Satisfecho de su éxito, las extremidades del helvético bullían de impaciencia por
disparar la segunda flecha, mientras ponía en práctica el método de espera que le
había explicado Conall.
Durante ese lapso, Alban consiguió abrir, literalmente, una esquina de la pared
trasera de la cabaña que era su objetivo. Lo hizo sin utilizar la palanca que Conall le
había sugerido, pues no lo consideró necesario; se limitó a apartar con sus manos las
robustas ramas entretejidas con bálago, que cedieron con un chasquido que
estremeció todo ese lado de la edificación, bastante más precaria y torpe que las casas
de los celtas, que sus constructores habían destruido con desprecio. Convencido de
que los cuatro guardianes iban a acudir prestamente por mucho que el fuego
provocado por Arthan les hubiera distraído, se introdujo sin pérdida de tiempo. Vio
llegar a dos sin tiempo aún de ponerse de pie.
—Cuidado —oyó que le advertía muy cerca la voz de Fomoré, amarrado, junto a
un hombre que no conocía, a uno de los pilares centrales de la construcción.
Rodó sobre sí mismo para eludir la rústica lanza con que uno trató de atravesarle,
una simple tranca con la punta afilada. Arrebatado por la rabia y aún desde el suelo,
pudo Alban apoderarse de esa lanza, con la que ensartó sucesivamente a los dos. A
partir de ese momento, se convirtió en una especie de torbellino en cuyo vórtice
resultaba muy difícil de ver. Fue cortando las ligaduras de los prisioneros que estaban
más cerca, pero sabiendo que los dos que, según las cuentas de Arthan, permanecían
vivos podían correr a avisar a los de fuera, se lanzó sin prevenciones hacia la puerta
de salida, a tiempo de detenerlos y tumbarlos simultáneamente con un solo golpe de
cada uno de sus puños. Aguardó vigilante por si quedasen más y un instante después,
justo en el tiempo que podía haber tardado su suegro en recitar cinco veces la
canción, corrió a desatar a los prisioneros.
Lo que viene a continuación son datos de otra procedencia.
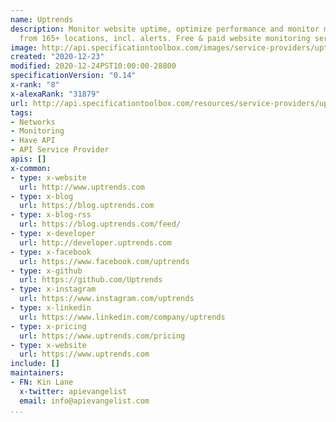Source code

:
 ```yaml
---
name: Uptrends
description: Monitor website uptime, optimize performance and monitor multiple steps
  from 165+ locations, incl. alerts. Free & paid website monitoring services.
image: http://api.specificationtoolbox.com/images/service-providers/uptrends.jpg
created: "2020-12-23"
modified: 2020-12-24PST10:00:00-28800
specificationVersion: "0.14"
x-rank: "8"
x-alexaRank: "31879"
url: http://api.specificationtoolbox.com/resources/service-providers/uptrends/
tags:
- Networks
- Monitoring
- Have API
- API Service Provider
apis: []
x-common:
- type: x-website
  url: http://www.uptrends.com
- type: x-blog
  url: https://blog.uptrends.com
- type: x-blog-rss
  url: https://blog.uptrends.com/feed/
- type: x-developer
  url: http://developer.uptrends.com
- type: x-facebook
  url: https://www.facebook.com/uptrends
- type: x-github
  url: https://github.com/Uptrends
- type: x-instagram
  url: https://www.instagram.com/uptrends
- type: x-linkedin
  url: https://www.linkedin.com/company/uptrends
- type: x-pricing
  url: https://www.uptrends.com/pricing
- type: x-website
  url: https://www.uptrends.com
include: []
maintainers:
- FN: Kin Lane
  x-twitter: apievangelist
  email: info@apievangelist.com
...
```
—¿Quién eres tú, el mismísimo Ogmios? —preguntó un joven con expresión de
deslumbramiento y trazas de ser guerrero, vestido exactamente igual que otros dos
como si fueran parte de un ejército.
—Es humano, Dydfil, y se llama Alban —respondió Fomoré—, pero estoy
convencido de que su leyenda ha de mitificarlo a partir de este día, cuando el
equinoccio se halla tan próximo. Lo que acabamos de ver merece ser contado y
festejado con vino, cerveza y los elixires más maravillosos de todas las fábulas.
—No hagáis ruido —acalló Alban—. Coged todas las armas que encontréis y
salid muy lentamente, sin que puedan descubriros. Ocultos tras la maleza, pero a la
vista de este sitio, formad una fila de manera que consigáis veros entre vosotros de
uno en uno, para que podáis transmitiros las órdenes que os dará nuestro bardo
Conall. Vamos, no hagáis ruido ni perdáis tiempo.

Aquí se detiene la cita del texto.